Sonrası da farklı olmayacak.

Bizi biz yapan bazı özelliklerimizi çağdaş uyarlamasıyla dikkatlerinize sunuyorum.

Güler misiniz ağlar mısınız bilmiyorum.

Ben her şeye karşın gülmenizi tercih ederim…

Borç yiğidin kamçısı

Kredi kartı borcunu ödeyemeyen vatandaşlar ev, araba, arsa satıyor, boşanıyor, ülkeyi terk ediyor, kimlik değiştiriyor. Halkın alım gücünde bir değişiklik olmamasına rağmen kredi kartı kullanımında patlama yaşanıyor, yeni bir kredi kartı krizi ile karşı karşıya olduğumuza dikkat çekiliyor.

Türkiye’de geçen yıl Haziran ayında 17 milyon olan kredi kartı sayısının bu yılın aynı ayında yüzde 36 artışla 23.2 milyona ulaştı.Merkez Bankası’nın verilerine göre 46 bin 827’si kredi kartı borçluları olmak üzere 56.4 bin kişinin “kara liste”de.

Ortalama ömür 69 yıl

Türkiye 2050 yılına 97.5 milyon nüfusla girecek. Ortalama ömür süresi 69 yıl. Bu rakam erkekte 66, kadında ise 71. Dünya nüfusu 50 yıl sonra 9.2 milyara çıkacak. Nüfusun yüzde 59’u kentlerde oturuyor. Bebek ölüm oranı binde 39. Nüfusun yüzde 30’u 0-15 yaş ve yüzde 64’ü 15-65 yaşta. 65 yaş üzerindeki nüfus oranı ise yüzde 6. Evli kadınların yüzde 64’ü doğum kontrolü uyguluyor.

Ücrette kadın erkek farkı
Türkiye’deki kamu iş yerlerinde çalışan işçiler özel sektör işçilerine göre bir kat fazla kazanıyor. Kadın işçilerin ortalama ücreti erkek işçilerin ortalama ücretinin yüzde 90’ı oranında kalıyor. SSK verilerine göre, erkek işçilerde 737.2 milyon lira olan ortalama ücret kadın işçilerde 664.8 milyon düzeyinde. Sektörel bazda, en yüksek aylık ortalama ücret 1 milyar 694 milyonla petrol ürünleri sektöründe ödeniyor.

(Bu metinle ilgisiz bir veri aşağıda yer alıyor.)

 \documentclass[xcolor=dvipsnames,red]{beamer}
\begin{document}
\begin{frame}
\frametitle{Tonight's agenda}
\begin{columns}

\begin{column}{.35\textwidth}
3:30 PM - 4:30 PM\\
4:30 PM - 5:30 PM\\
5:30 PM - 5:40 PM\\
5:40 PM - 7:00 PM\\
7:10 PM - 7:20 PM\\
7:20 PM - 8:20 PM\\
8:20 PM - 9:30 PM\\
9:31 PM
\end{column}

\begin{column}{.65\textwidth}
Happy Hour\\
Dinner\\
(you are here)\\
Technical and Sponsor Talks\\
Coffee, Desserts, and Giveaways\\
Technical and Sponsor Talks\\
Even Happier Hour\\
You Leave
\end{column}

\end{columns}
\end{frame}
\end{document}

Çalışma Bakanlığı İstihdamın önündeki  engelleri açıkladı…

Türkiye komik ülke. Başkaları açıklasa neyse de Çalışma ve Sosyal Güvenlik Bakanlığı, Türkiye’de istihdamın önünde 16 engel belirleyince daha bir anlamlı oluyor:
1. Ekonomimizin rekabet gücü zayıf,  yatırım ortamı elverişsiz.

2. Makroekonomik politikalarda üretime gereken önem verilmiyor.

3. Bankacılık sektörü bozuk

4. Yatırımcı yurtdışına kaçıyor

5. Kamu yatırımları az

6. İstihdam vergileri ağır, kayıtdışı fazla

7. Birim işgücü maliyeti arttı

8. Vergi yükü arttı

9. Verimlilik artışı işgücü maliyetinin gerisinde     

10. SSK prim oranları yüksek

11. İstihdam teşvikleri  yetersiz, koordinasyon yok 

12. İstihdam formaliteleri fazla       

13. Çağdaş ve esnek çalışma yöntemlerinden  yararlanılmıyor

14. Dünyadaki teknolojik değişime uyumda sorun var. Ar-Ge çalışmaları eksik

15. Mesleki eğitim sistemimiz yetersiz ve istihdamla bağlantısı zayıf

16. Devamlı mesleki eğitime ve çalışan eğitimine önem verilmiyor.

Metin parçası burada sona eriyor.